PROBLEM DETAILS: Include the line with "2. The First Login to MASTER_1" and every line before it in the entries below, echoed exactly, but not the pictures.

*** GIVEN RECORDS Section Begins ***

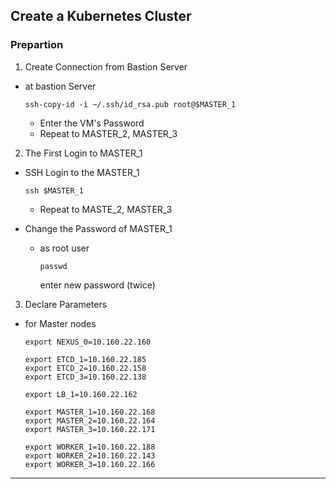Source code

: ## **Create a Kubernetes Cluster**

### **Prepartion**

1. Create Connection from Bastion Server 
- at bastion Server  
      
      ssh-copy-id -i ~/.ssh/id_rsa.pub root@$MASTER_1

    - Enter the VM's Password
    - Repeat to MASTER_2, MASTER_3

2. The First Login to MASTER_1

- SSH Login to the MASTER_1

      ssh $MASTER_1

    - Repeat to MASTE_2, MASTER_3

- Change the Password of MASTER_1

  - as root user  

        passwd

      enter new password (twice)

3. Declare Parameters
- for Master nodes

      export NEXUS_0=10.160.22.160

      export ETCD_1=10.160.22.185
      export ETCD_2=10.160.22.158
      export ETCD_3=10.160.22.138

      export LB_1=10.160.22.162

      export MASTER_1=10.160.22.168
      export MASTER_2=10.160.22.164
      export MASTER_3=10.160.22.171

      export WORKER_1=10.160.22.188
      export WORKER_2=10.160.22.143
      export WORKER_3=10.160.22.166

---


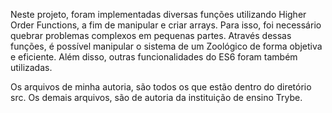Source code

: Neste projeto, foram implementadas diversas funções utilizando Higher Order Functions, a fim de manipular e criar arrays. Para isso, foi necessário quebrar problemas complexos em pequenas partes. Através dessas funções, é possível manipular o sistema de um Zoológico de forma objetiva e eficiente. Além disso, outras funcionalidades do ES6 foram também utilizadas. 

Os arquivos de minha autoria, são todos os que estão dentro do diretório src. Os demais arquivos, são de autoria da instituição de ensino Trybe.
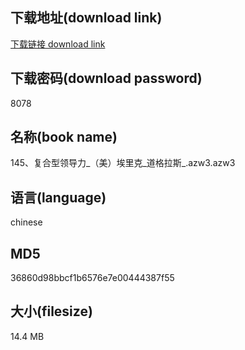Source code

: ## 下载地址(download link)
[下载链接 download link](https://voluble-croquembouche-d321dc.netlify.app/?s=145%E3%80%81%E5%A4%8D%E5%90%88%E5%9E%8B%E9%A2%86%E5%AF%BC%E5%8A%9B_%EF%BC%88%E7%BE%8E%EF%BC%89%E5%9F%83%E9%87%8C%E5%85%8B_%E9%81%93%E6%A0%BC%E6%8B%89%E6%96%AF_.azw3)

## 下载密码(download password)
8078

## 名称(book name)
145、复合型领导力_（美）埃里克_道格拉斯_.azw3.azw3

## 语言(language)
chinese

## MD5
36860d98bbcf1b6576e7e00444387f55

## 大小(filesize)
14.4 MB
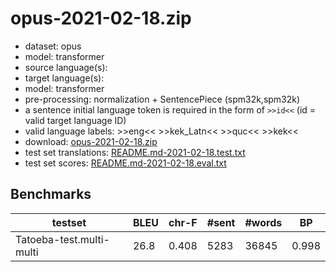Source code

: # opus-2021-02-18.zip

* dataset: opus
* model: transformer
* source language(s): 
* target language(s): 
* model: transformer
* pre-processing: normalization + SentencePiece (spm32k,spm32k)
* a sentence initial language token is required in the form of `>>id<<` (id = valid target language ID)
* valid language labels: >>eng<< >>kek_Latn<< >>quc<< >>kek<<
* download: [opus-2021-02-18.zip](https://object.pouta.csc.fi/Tatoeba-MT-models/aav-myn/opus-2021-02-18.zip)
* test set translations: [README.md-2021-02-18.test.txt](https://object.pouta.csc.fi/Tatoeba-MT-models/aav-myn/README.md-2021-02-18.test.txt)
* test set scores: [README.md-2021-02-18.eval.txt](https://object.pouta.csc.fi/Tatoeba-MT-models/aav-myn/README.md-2021-02-18.eval.txt)

## Benchmarks

| testset | BLEU  | chr-F | #sent | #words | BP |
|---------|-------|-------|-------|--------|----|
| Tatoeba-test.multi-multi 	| 26.8 	| 0.408 	| 5283 	| 36845 	| 0.998 |

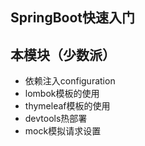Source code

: ## SpringBoot快速入门
## 本模块（少数派）
- 依赖注入configuration
- lombok模板的使用
- thymeleaf模板的使用
- devtools热部署
- mock模拟请求设置

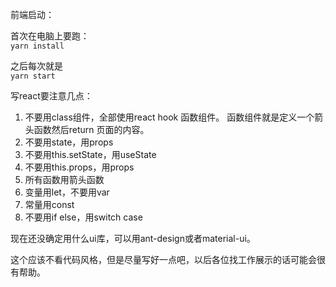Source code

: 前端启动：

首次在电脑上要跑：   
`yarn install`   

之后每次就是   
`yarn start`   

写react要注意几点：   
  1. 不要用class组件，全部使用react hook 函数组件。 函数组件就是定义一个箭头函数然后return 页面的内容。
  2. 不要用state，用props
  3. 不要用this.setState，用useState
  4. 不要用this.props，用props
  5. 所有函数用箭头函数
  6. 变量用let，不要用var
  7. 常量用const
  8. 不要用if else，用switch case

现在还没确定用什么ui库，可以用ant-design或者material-ui。    

这个应该不看代码风格，但是尽量写好一点吧，以后各位找工作展示的话可能会很有帮助。


  
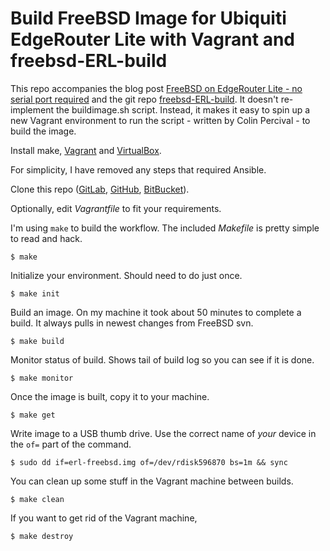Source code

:# Build FreeBSD Image for Ubiquiti EdgeRouter Lite with Vagrant and freebsd-ERL-build

This repo accompanies the blog post
[FreeBSD on EdgeRouter Lite - no serial port required](http://www.daemonology.net/blog/2016-01-10-FreeBSD-EdgeRouter-Lite.html)
and the git repo [freebsd-ERL-build](https://github.com/cperciva/freebsd-ERL-build/).
It doesn't re-implement the buildimage.sh script. Instead, it makes it easy to
spin up a new Vagrant environment to run the script - written by Colin Percival - to build the image.

Install make, [Vagrant](https://www.vagrantup.com/) and
[VirtualBox](https://www.virtualbox.org/).

For simplicity, I have removed any steps that required Ansible.

Clone this repo ([GitLab](https://gitlab.com/aikchar/freebsd-edgerouterlite-ansible),
[GitHub](https://github.com/hamzasheikh/freebsd-edgerouterlite-ansible),
[BitBucket](https://bitbucket.org/aikchar/freebsd-edgerouterlite-ansible)). 

Optionally, edit *Vagrantfile* to fit your requirements.

I'm using ``make`` to build the workflow. The included *Makefile* is pretty
simple to read and hack.

    $ make

Initialize your environment. Should need to do just once.

    $ make init

Build an image. On my machine it took about 50 minutes to complete a build.
It always pulls in newest changes from FreeBSD svn.

    $ make build

Monitor status of build. Shows tail of build log so you can see if it is done.

    $ make monitor

Once the image is built, copy it to your machine.

    $ make get

Write image to a USB thumb drive. Use the correct name of _your_ device in the
``of=`` part of the command.

    $ sudo dd if=erl-freebsd.img of=/dev/rdisk596870 bs=1m && sync

You can clean up some stuff in the Vagrant machine between builds.

    $ make clean

If you want to get rid of the Vagrant machine,

    $ make destroy
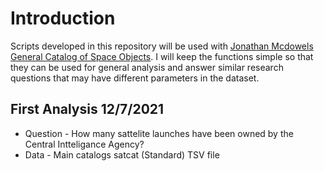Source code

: # Introduction
Scripts developed in this repository will be used with [Jonathan Mcdowels General Catalog of Space Objects](https://planet4589.org/space/gcat/). I will keep the functions simple so that they can be used for general analysis and answer similar research questions that may have different parameters in the dataset.

## First Analysis 12/7/2021
* Question - How many sattelite launches have been owned by the Central Intteligance Agency? 
* Data - Main catalogs satcat (Standard) TSV file
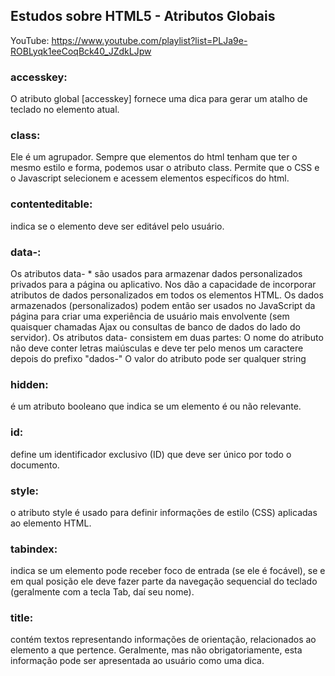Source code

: ## Estudos sobre HTML5 - Atributos Globais
YouTube: https://www.youtube.com/playlist?list=PLJa9e-ROBLyqk1eeCoqBck40_JZdkLJpw

### accesskey: 
O atributo global [accesskey] fornece uma dica para gerar um atalho de teclado no elemento atual. 
### class: 
Ele é um agrupador. Sempre que elementos do html tenham que ter o mesmo estilo e forma, podemos usar o atributo class. Permite que o CSS e o Javascript selecionem e acessem elementos específicos do html. 
###  contenteditable: 
indica se o elemento deve ser editável pelo usuário. 
###  data-: 
Os atributos data- * são usados ​​para armazenar dados personalizados privados para a página ou aplicativo.
Nos dão a capacidade de incorporar atributos de dados personalizados em todos os elementos HTML.
Os dados armazenados (personalizados) podem então ser usados ​​no JavaScript da página para criar uma experiência de usuário mais envolvente (sem quaisquer chamadas Ajax ou consultas de banco de dados do lado do servidor).
Os atributos data- consistem em duas partes:
    O nome do atributo não deve conter letras maiúsculas e deve ter pelo menos um caractere depois do prefixo "dados-"
    O valor do atributo pode ser qualquer string 
###  hidden:  
é um atributo booleano que indica se um elemento é ou não relevante.
### id: 
define um identificador exclusivo (ID) que deve ser único por todo o documento.
### style: 
o atributo style é usado para definir informações de estilo (CSS) aplicadas ao elemento HTML. 
###  tabindex: 
indica se um elemento pode receber foco de entrada (se ele é focável), se e em qual posição ele deve fazer parte da navegação sequencial do teclado (geralmente com a tecla Tab, daí seu nome). 
### title:  
contém textos representando informações de orientação, relacionados ao elemento a que pertence. Geralmente, mas não obrigatoriamente, esta informação pode ser apresentada ao usuário como uma dica.  
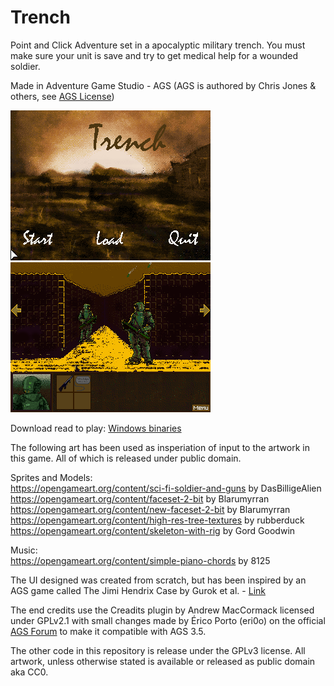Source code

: # Trench
Point and Click Adventure set in a apocalyptic military trench. You must make sure your unit is save and try to get medical help for a wounded soldier.

Made in Adventure Game Studio - AGS (AGS is authored by Chris Jones & others, see [AGS License](https://www.adventuregamestudio.co.uk/site/ags/legal/))

![Screenshot 1](https://github.com/coscholz1984/Trench/blob/main/Screenshot1.png?raw=true)
![Screenshot 2](https://github.com/coscholz1984/Trench/blob/main/Screenshot2.png?raw=true)  

Download read to play: [Windows binaries](https://github.com/coscholz1984/Trench/blob/main/Release/Trench.7z)

The following art has been used as insperiation of input to the artwork in this game. All of which is released under public domain.

Sprites and Models:\
https://opengameart.org/content/sci-fi-soldier-and-guns by DasBilligeAlien \
https://opengameart.org/content/faceset-2-bit by Blarumyrran \
https://opengameart.org/content/new-faceset-2-bit by Blarumyrran \
https://opengameart.org/content/high-res-tree-textures by rubberduck \
https://opengameart.org/content/skeleton-with-rig by Gord Goodwin

Music:\
https://opengameart.org/content/simple-piano-chords by 8125

The UI designed was created from scratch, but has been inspired by an AGS game called The Jimi Hendrix Case by Gurok et al. - [Link](https://www.adventuregamestudio.co.uk/site/games/game/1944/)

The end credits use the Creadits plugin by Andrew MacCormack licensed under GPLv2.1 with small changes made by Érico Porto (eri0o) on the official [AGS Forum](https://www.adventuregamestudio.co.uk/forums/modules-plugins-tools/module-credits-v1-19/) to make it compatible with AGS 3.5.

The other code in this repository is release under the GPLv3 license. All artwork, unless otherwise stated is available or released as public domain aka CC0.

*** GIVEN RECORDS Section Ends ***

PROBLEM SOLUTION:
Source code

: ## **Create a Kubernetes Cluster**

### **Prepartion**

1. Create Connection from Bastion Server 
- at bastion Server  
      
      ssh-copy-id -i ~/.ssh/id_rsa.pub root@$MASTER_1

    - Enter the VM's Password
    - Repeat to MASTER_2, MASTER_3

2. The First Login to MASTER_1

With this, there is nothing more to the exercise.